Après mai del francese Olivier Assayas è un’altra sfumatura dell’imbrunire albescente. Un viaggio autobiografico negli anni Settanta della rivolta giovanile contro qualsiasi autorità, il cui titolo allude alla stagione seguita al cruciale maggio 1968 degli studenti parigini. Fu forse l’ultima fascinazione europea, con la sua confusa capacità di sincretismo, sul resto del mondo. La politica, il ciclostile, le botte con i poliziotti, i settarismi di ogni risma (maoismo, trotzkismo, marxismo-leninismo e molti altri “ismi”), ma anche la musica rock, i filmini sulla guerra in Laos, i libri sul Fiume Giallo, gli arazzi di Alighiero Boetti a Kabul, le “canne” e l’eroina, gli amori liberi e le gelose di sempre, l’aborto... Insomma, l’anelito cosmopolita di una generazione sveglia che sognò l’imagination au pouvoir, ritrovandosi anni dopo a gestirlo o a subirlo, quel potere.

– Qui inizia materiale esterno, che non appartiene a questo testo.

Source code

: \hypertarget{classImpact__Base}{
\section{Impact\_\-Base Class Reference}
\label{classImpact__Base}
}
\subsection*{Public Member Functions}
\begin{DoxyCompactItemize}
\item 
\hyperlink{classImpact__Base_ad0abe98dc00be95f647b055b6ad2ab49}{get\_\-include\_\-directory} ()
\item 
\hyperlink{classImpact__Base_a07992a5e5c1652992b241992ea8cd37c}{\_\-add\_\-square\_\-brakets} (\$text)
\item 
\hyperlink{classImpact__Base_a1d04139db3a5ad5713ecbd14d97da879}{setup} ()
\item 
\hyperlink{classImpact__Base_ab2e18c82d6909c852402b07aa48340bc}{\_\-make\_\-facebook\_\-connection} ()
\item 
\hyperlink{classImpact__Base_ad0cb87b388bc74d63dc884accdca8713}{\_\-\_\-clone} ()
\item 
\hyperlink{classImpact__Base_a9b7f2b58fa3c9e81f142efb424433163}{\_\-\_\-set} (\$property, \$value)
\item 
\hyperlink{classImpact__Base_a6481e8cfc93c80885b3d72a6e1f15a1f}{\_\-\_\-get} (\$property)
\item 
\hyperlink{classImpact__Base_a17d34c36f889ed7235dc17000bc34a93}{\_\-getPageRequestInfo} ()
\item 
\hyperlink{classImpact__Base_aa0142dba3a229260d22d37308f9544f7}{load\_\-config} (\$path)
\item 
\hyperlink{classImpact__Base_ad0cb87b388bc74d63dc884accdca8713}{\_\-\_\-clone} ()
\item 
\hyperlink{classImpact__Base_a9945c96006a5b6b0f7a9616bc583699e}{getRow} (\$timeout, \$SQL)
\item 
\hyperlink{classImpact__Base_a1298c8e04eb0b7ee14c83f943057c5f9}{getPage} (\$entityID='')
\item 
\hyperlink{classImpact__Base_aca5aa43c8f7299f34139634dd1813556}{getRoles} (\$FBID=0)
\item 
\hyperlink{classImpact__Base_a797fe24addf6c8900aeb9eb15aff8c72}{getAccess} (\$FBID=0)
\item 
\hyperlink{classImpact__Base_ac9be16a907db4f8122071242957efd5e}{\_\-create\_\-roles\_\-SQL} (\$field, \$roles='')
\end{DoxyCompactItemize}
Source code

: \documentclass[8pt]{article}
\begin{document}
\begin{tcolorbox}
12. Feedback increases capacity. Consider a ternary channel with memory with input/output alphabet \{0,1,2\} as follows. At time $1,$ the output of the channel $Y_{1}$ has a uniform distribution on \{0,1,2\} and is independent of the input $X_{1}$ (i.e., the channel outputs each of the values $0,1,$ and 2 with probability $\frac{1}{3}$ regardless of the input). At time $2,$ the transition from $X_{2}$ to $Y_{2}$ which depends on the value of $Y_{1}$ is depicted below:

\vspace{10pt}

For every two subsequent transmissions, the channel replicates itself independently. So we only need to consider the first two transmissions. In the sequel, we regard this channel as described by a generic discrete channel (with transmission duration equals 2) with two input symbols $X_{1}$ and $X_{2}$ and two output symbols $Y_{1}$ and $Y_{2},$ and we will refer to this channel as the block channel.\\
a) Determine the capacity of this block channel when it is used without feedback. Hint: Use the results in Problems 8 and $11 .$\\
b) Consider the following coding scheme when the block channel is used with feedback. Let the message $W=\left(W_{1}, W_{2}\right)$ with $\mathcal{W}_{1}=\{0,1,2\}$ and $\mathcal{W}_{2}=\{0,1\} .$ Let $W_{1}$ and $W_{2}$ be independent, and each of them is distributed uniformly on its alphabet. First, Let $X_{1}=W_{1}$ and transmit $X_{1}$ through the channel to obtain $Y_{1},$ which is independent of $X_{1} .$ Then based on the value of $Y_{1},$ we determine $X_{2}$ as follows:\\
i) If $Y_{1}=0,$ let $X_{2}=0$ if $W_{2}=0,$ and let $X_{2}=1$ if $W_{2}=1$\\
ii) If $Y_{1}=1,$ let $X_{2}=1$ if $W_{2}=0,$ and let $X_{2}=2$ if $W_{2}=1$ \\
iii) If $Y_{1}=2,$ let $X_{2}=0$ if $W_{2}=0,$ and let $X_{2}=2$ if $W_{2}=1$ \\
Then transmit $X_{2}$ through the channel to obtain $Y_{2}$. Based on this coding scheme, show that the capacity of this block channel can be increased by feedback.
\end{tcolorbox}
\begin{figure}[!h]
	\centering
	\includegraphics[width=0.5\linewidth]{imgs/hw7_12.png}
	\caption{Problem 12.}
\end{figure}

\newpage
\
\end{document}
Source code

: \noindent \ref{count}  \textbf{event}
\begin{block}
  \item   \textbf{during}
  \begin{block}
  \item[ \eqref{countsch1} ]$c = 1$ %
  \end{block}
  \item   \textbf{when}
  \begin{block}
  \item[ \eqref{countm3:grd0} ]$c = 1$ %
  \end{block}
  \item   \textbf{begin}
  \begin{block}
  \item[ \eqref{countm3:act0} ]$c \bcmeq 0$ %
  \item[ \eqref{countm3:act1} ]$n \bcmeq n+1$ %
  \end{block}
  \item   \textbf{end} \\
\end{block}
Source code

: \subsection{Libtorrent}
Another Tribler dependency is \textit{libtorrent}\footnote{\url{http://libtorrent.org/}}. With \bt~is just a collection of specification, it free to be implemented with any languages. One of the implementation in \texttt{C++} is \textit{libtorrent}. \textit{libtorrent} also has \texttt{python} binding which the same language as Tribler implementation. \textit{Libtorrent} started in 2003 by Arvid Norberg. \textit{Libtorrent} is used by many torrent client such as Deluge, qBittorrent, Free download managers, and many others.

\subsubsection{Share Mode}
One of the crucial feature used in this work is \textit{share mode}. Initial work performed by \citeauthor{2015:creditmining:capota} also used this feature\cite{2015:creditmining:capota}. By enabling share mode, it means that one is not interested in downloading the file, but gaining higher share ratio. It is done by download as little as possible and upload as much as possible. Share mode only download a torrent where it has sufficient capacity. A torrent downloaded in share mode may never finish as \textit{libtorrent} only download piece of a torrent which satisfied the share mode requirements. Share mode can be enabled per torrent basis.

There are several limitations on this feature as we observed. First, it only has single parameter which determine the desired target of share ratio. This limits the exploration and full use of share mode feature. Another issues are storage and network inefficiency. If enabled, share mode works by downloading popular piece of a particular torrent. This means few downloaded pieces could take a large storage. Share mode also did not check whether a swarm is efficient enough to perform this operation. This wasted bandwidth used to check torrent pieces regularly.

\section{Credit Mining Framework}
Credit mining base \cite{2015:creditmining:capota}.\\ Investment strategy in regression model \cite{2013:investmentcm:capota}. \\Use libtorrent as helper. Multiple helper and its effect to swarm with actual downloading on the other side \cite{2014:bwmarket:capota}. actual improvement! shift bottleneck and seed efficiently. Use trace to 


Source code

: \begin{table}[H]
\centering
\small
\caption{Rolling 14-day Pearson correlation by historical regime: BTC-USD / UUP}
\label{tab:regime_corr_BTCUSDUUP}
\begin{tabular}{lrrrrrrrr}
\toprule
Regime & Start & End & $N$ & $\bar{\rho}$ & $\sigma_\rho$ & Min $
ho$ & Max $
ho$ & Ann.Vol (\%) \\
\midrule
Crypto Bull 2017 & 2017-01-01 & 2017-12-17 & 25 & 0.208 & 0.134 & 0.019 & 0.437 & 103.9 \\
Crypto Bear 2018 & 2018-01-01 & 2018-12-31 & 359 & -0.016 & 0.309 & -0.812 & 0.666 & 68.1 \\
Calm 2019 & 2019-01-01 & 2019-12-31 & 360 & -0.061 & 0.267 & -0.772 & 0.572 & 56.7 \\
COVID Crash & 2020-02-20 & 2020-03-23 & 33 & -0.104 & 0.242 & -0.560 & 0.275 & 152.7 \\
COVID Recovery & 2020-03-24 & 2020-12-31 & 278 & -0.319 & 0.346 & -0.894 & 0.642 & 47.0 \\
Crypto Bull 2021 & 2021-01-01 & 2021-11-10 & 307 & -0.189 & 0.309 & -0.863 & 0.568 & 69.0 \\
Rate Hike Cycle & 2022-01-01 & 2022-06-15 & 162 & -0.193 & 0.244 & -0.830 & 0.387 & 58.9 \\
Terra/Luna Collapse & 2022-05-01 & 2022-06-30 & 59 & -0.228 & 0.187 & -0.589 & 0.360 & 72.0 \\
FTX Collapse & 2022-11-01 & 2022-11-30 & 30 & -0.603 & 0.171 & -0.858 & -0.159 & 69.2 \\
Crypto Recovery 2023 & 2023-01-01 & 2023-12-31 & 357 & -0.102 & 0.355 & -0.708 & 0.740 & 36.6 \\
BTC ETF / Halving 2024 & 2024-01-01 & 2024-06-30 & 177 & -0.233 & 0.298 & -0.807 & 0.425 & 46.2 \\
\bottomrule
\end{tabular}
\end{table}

Adesso a far testo e titolo simbolico al pari di Buongiorno, notte (2003) è Bella addormentata di Marco Bellocchio con le sue storie che si consumano negli ultimi sei giorni di Eluana Englaro. Non un film mimetico del “caso Englaro”, bensì un saggio delle risonanze e delle divisioni, tragiche sebbene talora grottesche, che un dilemma di tale portata produce nel nostro orizzonte. Con un “risveglio” nell’epilogo, la volontà di vivere della tossicodipendente autodistruttiva interpretata da Maya Sansa, che autorizza l’Italia a sperare di non essere ai titoli di coda.